WORK REQUIRED: One range is to be output from the listing below, exactly as written: the line with "Το παρόν επέχει" to the line with "κατάθεσης αιτήσεων του", both kept.

=== Begin Enclosure ===

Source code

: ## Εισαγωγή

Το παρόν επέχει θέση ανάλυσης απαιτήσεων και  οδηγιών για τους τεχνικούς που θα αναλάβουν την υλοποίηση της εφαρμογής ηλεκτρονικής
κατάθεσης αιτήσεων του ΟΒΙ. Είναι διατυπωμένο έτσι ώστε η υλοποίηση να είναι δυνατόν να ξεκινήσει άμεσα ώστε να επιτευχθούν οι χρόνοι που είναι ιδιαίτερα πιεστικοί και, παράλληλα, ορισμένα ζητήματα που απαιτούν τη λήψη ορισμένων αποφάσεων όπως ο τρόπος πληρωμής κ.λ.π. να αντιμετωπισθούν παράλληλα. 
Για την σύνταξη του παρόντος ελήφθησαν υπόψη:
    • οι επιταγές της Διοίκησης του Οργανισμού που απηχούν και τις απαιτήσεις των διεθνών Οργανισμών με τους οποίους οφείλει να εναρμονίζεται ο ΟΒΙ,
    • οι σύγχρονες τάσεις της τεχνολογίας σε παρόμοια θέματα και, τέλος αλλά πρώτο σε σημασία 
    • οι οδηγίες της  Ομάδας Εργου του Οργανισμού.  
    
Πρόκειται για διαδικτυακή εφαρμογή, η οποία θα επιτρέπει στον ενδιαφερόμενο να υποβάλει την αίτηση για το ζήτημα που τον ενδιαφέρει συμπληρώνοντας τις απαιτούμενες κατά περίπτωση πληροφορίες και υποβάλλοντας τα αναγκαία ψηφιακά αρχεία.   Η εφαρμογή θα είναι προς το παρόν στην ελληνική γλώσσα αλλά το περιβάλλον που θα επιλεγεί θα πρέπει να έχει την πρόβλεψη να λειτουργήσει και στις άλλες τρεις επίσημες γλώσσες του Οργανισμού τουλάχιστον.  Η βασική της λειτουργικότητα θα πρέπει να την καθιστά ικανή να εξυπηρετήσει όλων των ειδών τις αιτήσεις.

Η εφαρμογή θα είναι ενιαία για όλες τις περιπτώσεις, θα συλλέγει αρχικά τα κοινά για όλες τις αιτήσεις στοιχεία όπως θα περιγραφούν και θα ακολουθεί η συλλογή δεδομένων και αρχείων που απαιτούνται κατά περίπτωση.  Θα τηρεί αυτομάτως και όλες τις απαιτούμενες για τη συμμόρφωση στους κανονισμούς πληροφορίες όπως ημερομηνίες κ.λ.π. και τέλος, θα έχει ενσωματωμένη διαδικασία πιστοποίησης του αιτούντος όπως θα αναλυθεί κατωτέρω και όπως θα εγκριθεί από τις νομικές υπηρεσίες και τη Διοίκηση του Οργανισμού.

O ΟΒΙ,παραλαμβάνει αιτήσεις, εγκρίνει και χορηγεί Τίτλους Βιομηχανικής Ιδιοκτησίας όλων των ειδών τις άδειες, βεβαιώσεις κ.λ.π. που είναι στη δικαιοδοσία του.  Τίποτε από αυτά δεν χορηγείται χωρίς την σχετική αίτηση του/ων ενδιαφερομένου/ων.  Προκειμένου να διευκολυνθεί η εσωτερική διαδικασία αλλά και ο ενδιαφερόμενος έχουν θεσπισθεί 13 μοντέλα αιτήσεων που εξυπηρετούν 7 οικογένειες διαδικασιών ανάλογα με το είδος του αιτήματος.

=== End Enclosure ===

COMPLETED TASK:
Το παρόν επέχει θέση ανάλυσης απαιτήσεων και  οδηγιών για τους τεχνικούς που θα αναλάβουν την υλοποίηση της εφαρμογής ηλεκτρονικής
κατάθεσης αιτήσεων του ΟΒΙ. Είναι διατυπωμένο έτσι ώστε η υλοποίηση να είναι δυνατόν να ξεκινήσει άμεσα ώστε να επιτευχθούν οι χρόνοι που είναι ιδιαίτερα πιεστικοί και, παράλληλα, ορισμένα ζητήματα που απαιτούν τη λήψη ορισμένων αποφάσεων όπως ο τρόπος πληρωμής κ.λ.π. να αντιμετωπισθούν παράλληλα. 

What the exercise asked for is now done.